These rolls always make people eat way too many but walk away happy with a smile on their face! Some times they eat more rolls than main dish! LOL! I think yeast breads are really my favorite thing to bake....I love to watch it rise and bake golden brown and the smell in the air screams "I'm home!"
A secret to making sure you don't "kill" your yeast is to store it in the freezer. I Like to use the hot water from my tap and I never use a thermometer to test how hot it is. When I put the cold yeast in the hot water it seems to make the water just the right temperature because I have never "killed" my yeast. My breads have always risen perfectly. Now that doesn't mean I haven't forgotten that they are raising and had them raise too much and have fallen! hahaha!! that's not good!

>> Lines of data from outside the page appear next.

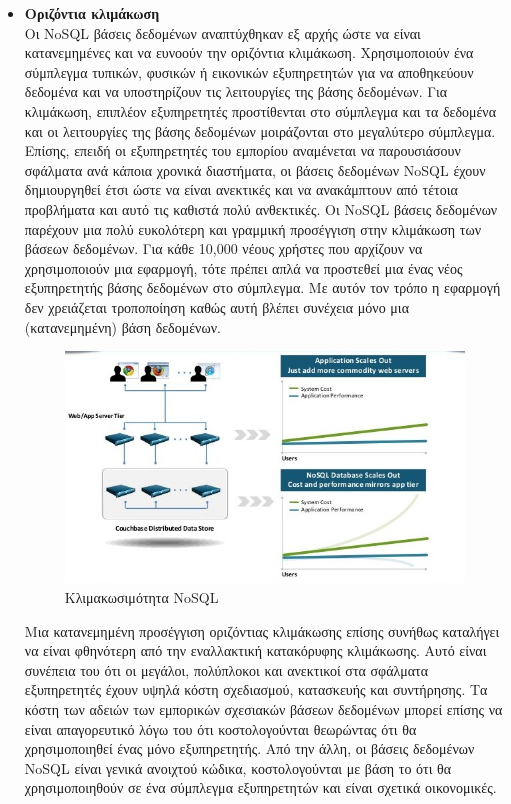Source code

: \begin{itemize}
		\item {\textbf{Οριζόντια κλιμάκωση}}\\		
		Οι NoSQL βάσεις δεδομένων αναπτύχθηκαν εξ αρχής ώστε να είναι κατανεμημένες και να ευνοούν την οριζόντια κλιμάκωση. Χρησιμοποιούν ένα σύμπλεγμα τυπικών, φυσικών ή εικονικών εξυπηρετητών για να αποθηκεύουν δεδομένα και να υποστηρίζουν τις λειτουργίες της βάσης δεδομένων. Για κλιμάκωση, επιπλέον εξυπηρετητές προστίθενται στο σύμπλεγμα και τα δεδομένα και οι λειτουργίες της βάσης δεδομένων μοιράζονται στο μεγαλύτερο σύμπλεγμα. Επίσης, επειδή οι εξυπηρετητές του εμπορίου αναμένεται να παρουσιάσουν σφάλματα ανά κάποια χρονικά διαστήματα, οι βάσεις δεδομένων NoSQL έχουν δημιουργηθεί έτσι ώστε να είναι ανεκτικές και να ανακάμπτουν από τέτοια προβλήματα και αυτό τις καθιστά πολύ ανθεκτικές. Οι NoSQL βάσεις δεδομένων παρέχουν μια πολύ ευκολότερη και γραμμική προσέγγιση στην κλιμάκωση των βάσεων δεδομένων. Για κάθε 10,000 νέους χρήστες που αρχίζουν να χρησιμοποιούν μια εφαρμογή, τότε πρέπει απλά να προστεθεί μια ένας νέος εξυπηρετητής βάσης δεδομένων στο σύμπλεγμα. Με αυτόν τον τρόπο η εφαρμογή δεν χρειάζεται τροποποίηση καθώς αυτή βλέπει συνέχεια μόνο μια (κατανεμημένη) βάση δεδομένων.
		
	\begin{figure}[h]
	    \centering
	    \includegraphics[width=1\textwidth]{nosql_scales_out.jpg}
	    \caption{Κλιμακωσιμότητα NoSQL}
	    \label{fig:nosql_scales_out}
	\end{figure}
	
	Μια κατανεμημένη προσέγγιση οριζόντιας κλιμάκωσης επίσης συνήθως καταλήγει να είναι φθηνότερη από την εναλλακτική κατακόρυφης κλιμάκωσης. Αυτό είναι συνέπεια του ότι οι μεγάλοι, πολύπλοκοι και ανεκτικοί στα σφάλματα εξυπηρετητές έχουν υψηλά κόστη σχεδιασμού, κατασκευής και συντήρησης. Τα κόστη των αδειών των εμπορικών σχεσιακών βάσεων δεδομένων μπορεί επίσης να είναι απαγορευτικό λόγω του ότι κοστολογούνται θεωρώντας ότι θα χρησιμοποιηθεί ένας μόνο εξυπηρετητής. Από την άλλη, οι βάσεις δεδομένων NoSQL είναι γενικά ανοιχτού κώδικα, κοστολογούνται με βάση το ότι θα χρησιμοποιηθούν σε ένα σύμπλεγμα εξυπηρετητών και είναι σχετικά οικονομικές.		
		
		\end{itemize}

Another thing to remember is that yeast loves sugar! I always add 1 T. sugar to the water before adding my yeast. Give it a stir and watch it grow!
Just a little note to my Dominican friends...try to find some U.S. yeast (which is actually made in Canada! haha!) Amigo carries it, look for Fleichmann's Yeast.
1 T. yeast
¼ c. hot water
1 T. sugar
¾ c. butter, melted
2 c. milk
½ c. sugar
1 tsp. salt
1 egg, beaten
6 c. flour
Additional melted butter
Mix yeast with hot water and 1 T. sugar and set aside.
In a medium sauce pan melt butter and add milk, sugar and salt.
Heat until sugar is dissolved and milk is luke warm. ( If it is hotter than luke warm you need to let it cool...if you are going to "kill" your yeast, it will be at this point.)
Remove from heat and pour into a large mixing bowl (or KitchenAid or Bosch.)
Add 3 cups flour, egg and yeast mixture. Mix with an electric mixer until smooth. Remove wire whisk attachment from machine and add dough hook or if doing this by hand just use a wooden spoon.
Add the rest of the flour one cup at a time until the dough is sticky but not shiny sticky (you may need little more flour or less) Do not knead.
shiny sticky
Just right!
Place in a greased bowl, covering with a towel until double, about 1 hour to one hour and 15 minutes.
Punch down, (dough talk for deflating it) dump out on floured surface and divide in half.
roll half at a time into a 12 inch circle.
Cut each circle into 12 pie-shaped wedges. I like to use a pizza cutter to cut with.
Beginning at the wide end, roll up each wedge. I usually use two hands to roll them but at this point, I have one hand on the camera! I'm so talented! LOL!!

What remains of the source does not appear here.